• **What is needed**: Your answer should be the records below, written out exactly.
*** Study material Section Begins ***
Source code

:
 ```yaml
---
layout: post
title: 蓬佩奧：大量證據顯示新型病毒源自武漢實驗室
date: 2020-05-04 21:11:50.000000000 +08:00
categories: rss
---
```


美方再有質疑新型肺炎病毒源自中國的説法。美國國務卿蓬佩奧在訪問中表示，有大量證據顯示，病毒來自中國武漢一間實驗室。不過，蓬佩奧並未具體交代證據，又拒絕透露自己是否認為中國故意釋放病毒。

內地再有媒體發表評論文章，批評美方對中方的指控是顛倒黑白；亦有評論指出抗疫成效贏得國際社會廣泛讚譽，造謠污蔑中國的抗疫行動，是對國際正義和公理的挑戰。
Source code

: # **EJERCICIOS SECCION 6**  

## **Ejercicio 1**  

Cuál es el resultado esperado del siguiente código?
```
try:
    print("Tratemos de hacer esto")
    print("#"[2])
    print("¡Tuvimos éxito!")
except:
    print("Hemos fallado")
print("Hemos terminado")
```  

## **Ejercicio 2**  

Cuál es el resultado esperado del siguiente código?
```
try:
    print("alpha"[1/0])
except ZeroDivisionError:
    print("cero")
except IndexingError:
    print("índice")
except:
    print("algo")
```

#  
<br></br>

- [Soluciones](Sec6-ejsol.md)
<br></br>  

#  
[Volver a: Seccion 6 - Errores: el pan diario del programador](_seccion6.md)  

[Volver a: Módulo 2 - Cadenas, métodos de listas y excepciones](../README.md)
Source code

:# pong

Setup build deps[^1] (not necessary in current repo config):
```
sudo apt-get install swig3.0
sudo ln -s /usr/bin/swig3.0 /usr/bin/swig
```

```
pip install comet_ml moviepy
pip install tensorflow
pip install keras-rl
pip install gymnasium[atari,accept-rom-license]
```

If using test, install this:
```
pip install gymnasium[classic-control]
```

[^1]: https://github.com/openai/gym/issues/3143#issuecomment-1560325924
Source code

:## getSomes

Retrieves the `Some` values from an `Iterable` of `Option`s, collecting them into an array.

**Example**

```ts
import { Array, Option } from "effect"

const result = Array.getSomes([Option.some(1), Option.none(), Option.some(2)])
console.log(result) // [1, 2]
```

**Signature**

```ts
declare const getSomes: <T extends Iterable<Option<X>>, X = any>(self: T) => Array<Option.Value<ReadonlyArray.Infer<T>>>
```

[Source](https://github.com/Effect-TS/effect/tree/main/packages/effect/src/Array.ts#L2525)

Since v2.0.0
*** Study material Section Ends ***
• **Result**:
Source code

:
 ```yaml
---
layout: post
title: 蓬佩奧：大量證據顯示新型病毒源自武漢實驗室
date: 2020-05-04 21:11:50.000000000 +08:00
categories: rss
---
```


美方再有質疑新型肺炎病毒源自中國的説法。美國國務卿蓬佩奧在訪問中表示，有大量證據顯示，病毒來自中國武漢一間實驗室。不過，蓬佩奧並未具體交代證據，又拒絕透露自己是否認為中國故意釋放病毒。

內地再有媒體發表評論文章，批評美方對中方的指控是顛倒黑白；亦有評論指出抗疫成效贏得國際社會廣泛讚譽，造謠污蔑中國的抗疫行動，是對國際正義和公理的挑戰。
Source code

: # **EJERCICIOS SECCION 6**  

## **Ejercicio 1**  

Cuál es el resultado esperado del siguiente código?
```
try:
    print("Tratemos de hacer esto")
    print("#"[2])
    print("¡Tuvimos éxito!")
except:
    print("Hemos fallado")
print("Hemos terminado")
```  

## **Ejercicio 2**  

Cuál es el resultado esperado del siguiente código?
```
try:
    print("alpha"[1/0])
except ZeroDivisionError:
    print("cero")
except IndexingError:
    print("índice")
except:
    print("algo")
```

#  
<br></br>

- [Soluciones](Sec6-ejsol.md)
<br></br>  

#  
[Volver a: Seccion 6 - Errores: el pan diario del programador](_seccion6.md)  

[Volver a: Módulo 2 - Cadenas, métodos de listas y excepciones](../README.md)
Source code

:# pong

Setup build deps[^1] (not necessary in current repo config):
```
sudo apt-get install swig3.0
sudo ln -s /usr/bin/swig3.0 /usr/bin/swig
```

```
pip install comet_ml moviepy
pip install tensorflow
pip install keras-rl
pip install gymnasium[atari,accept-rom-license]
```

If using test, install this:
```
pip install gymnasium[classic-control]
```

[^1]: https://github.com/openai/gym/issues/3143#issuecomment-1560325924
Source code

:## getSomes

Retrieves the `Some` values from an `Iterable` of `Option`s, collecting them into an array.

**Example**

```ts
import { Array, Option } from "effect"

const result = Array.getSomes([Option.some(1), Option.none(), Option.some(2)])
console.log(result) // [1, 2]
```

**Signature**

```ts
declare const getSomes: <T extends Iterable<Option<X>>, X = any>(self: T) => Array<Option.Value<ReadonlyArray.Infer<T>>>
```

[Source](https://github.com/Effect-TS/effect/tree/main/packages/effect/src/Array.ts#L2525)

Since v2.0.0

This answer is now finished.